Got (old) plates. Now what?
Fairly longtime reader, delurking with a rather vague question.
I have my great-grandfather's 9x12 Bergheil; it was his "quick grab" camera that rode around in the trunk of the car---as far as he was concerned *real* work was 8x10 and contact prints, full stop, but like anybody else he needed a snapshot camera. I've been shooting 9x12 film and occasionally rollfilm with it, but just took the plunge to buy an old box of plates from a large, well-known auction site. They're Eisenberger Flavirid plates, about which I can find no information anywhere; the box says they're orthochromatic, 26 degrees, which I assume is the same old DIN scale as for film, hence ASA 320 (I think).

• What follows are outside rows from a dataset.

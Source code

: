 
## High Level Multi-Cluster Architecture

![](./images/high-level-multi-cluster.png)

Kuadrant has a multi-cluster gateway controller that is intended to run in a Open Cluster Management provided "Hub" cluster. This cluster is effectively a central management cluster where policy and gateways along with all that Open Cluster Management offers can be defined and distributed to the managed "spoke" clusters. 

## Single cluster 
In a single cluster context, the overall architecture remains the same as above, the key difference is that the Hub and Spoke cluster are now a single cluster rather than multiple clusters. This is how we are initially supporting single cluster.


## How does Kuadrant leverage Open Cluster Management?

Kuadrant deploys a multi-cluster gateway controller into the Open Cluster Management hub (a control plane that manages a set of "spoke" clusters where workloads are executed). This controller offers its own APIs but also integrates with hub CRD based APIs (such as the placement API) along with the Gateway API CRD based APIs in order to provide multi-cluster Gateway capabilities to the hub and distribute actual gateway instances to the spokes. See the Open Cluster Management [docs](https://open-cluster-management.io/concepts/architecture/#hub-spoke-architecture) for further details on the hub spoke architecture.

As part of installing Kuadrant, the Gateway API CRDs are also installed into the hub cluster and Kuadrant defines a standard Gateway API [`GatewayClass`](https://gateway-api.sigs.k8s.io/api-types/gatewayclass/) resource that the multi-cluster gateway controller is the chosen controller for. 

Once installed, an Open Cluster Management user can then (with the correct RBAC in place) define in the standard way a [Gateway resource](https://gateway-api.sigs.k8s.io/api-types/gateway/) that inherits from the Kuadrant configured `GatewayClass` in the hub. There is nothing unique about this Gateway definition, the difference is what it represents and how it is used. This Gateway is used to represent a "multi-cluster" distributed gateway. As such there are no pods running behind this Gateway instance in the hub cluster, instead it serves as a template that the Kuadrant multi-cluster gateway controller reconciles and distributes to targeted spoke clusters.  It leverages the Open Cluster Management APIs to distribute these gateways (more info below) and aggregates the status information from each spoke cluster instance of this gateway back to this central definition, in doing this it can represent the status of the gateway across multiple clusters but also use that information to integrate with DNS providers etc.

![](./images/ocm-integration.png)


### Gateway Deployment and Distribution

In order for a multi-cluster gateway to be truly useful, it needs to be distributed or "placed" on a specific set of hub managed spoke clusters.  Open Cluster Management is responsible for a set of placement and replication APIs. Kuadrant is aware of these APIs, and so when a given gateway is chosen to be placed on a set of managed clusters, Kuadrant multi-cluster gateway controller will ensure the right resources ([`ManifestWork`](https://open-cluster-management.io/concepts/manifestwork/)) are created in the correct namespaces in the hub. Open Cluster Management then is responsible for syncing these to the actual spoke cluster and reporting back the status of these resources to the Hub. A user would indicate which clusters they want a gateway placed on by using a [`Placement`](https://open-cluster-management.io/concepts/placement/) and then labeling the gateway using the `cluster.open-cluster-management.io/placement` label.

That seems pretty fast for plates, so I'm hoping they're relatively recent and haven't had too many years of cosmic rays to fog them. (On the other hand, if they were *that* recent, wouldn't they be panchromatic?) The box has been partially opened at one end, but the black paper wrapping inside seems never to have been broken, so I'm hoping for the best, but I won't be heartbroken if they turn out to be exposed.
So, first off, does anyone know how old these plates are, who this hitherto unknown manufacturer was, and so on? Any idea how protective I should expect the black wrapper to be? Any guesses about which side the emulsion will be on?
My vague plan is to develop a first trial plate by inspection in HC-110. What have other people shooting old plates used as a development protocol?
Thanks in advance (for this and for all the useful information I've leeched off this site over the last couple of years).
That film speed would be in Scheiner, which is often said to be DIN+10. So 26 degrees Scheiner = approximately 16 degrees DIN, or ISO 32.
That makes a lot more sense.
Age? Probably late 1920's.
-- Ole Tjugen, Luddite Elitist
I shot some 1930s Agfa plates in a 6.5x9cm camera with good results. There was a fair bit of mottling on the image that was caused by mould or some kind of deterioration of the emulsion, but I expected something like that. I think it would be disappointing to shoot old plates & have them come out looking like brand new stock.
Originally Posted by ntenny
In my experience all old plates were packed in pairs, emulsion to emulsion.
I would assume several stops of speed loss. From memory the Agfa plates were nominally iso 50 approx & I ended up rating them at iso 6.
I used HC-110 with the standard time for APX 100 plus about 10% & that worked well for most of them. I tried one plate in Diafine & that also worked well.
I recently bought some old stock of 9x12 Ferrania Infra Red plates & that is something I will be testing once I have thought about it a bit.
Well, I finally got around to trying one out. They are packed emulsion to emulsion, as goldie suggests, and it turns out to be pretty easy to determine under a safelight which side is the emulsion.
My first "smoke test" shot is attached. It's badly underdeveloped, because I spooked myself into thinking it was getting too dark and I was going to lose the image in base fog---in fact nothing of the kind was happening and I should have left it in for another three or four minutes. I think the exposure was 1 second at f/11.
On the whole, I think this is a much better result than I had any right to expect. Thanks for the assistance! Now I just need to figure out what subjects merit the use of the other 11.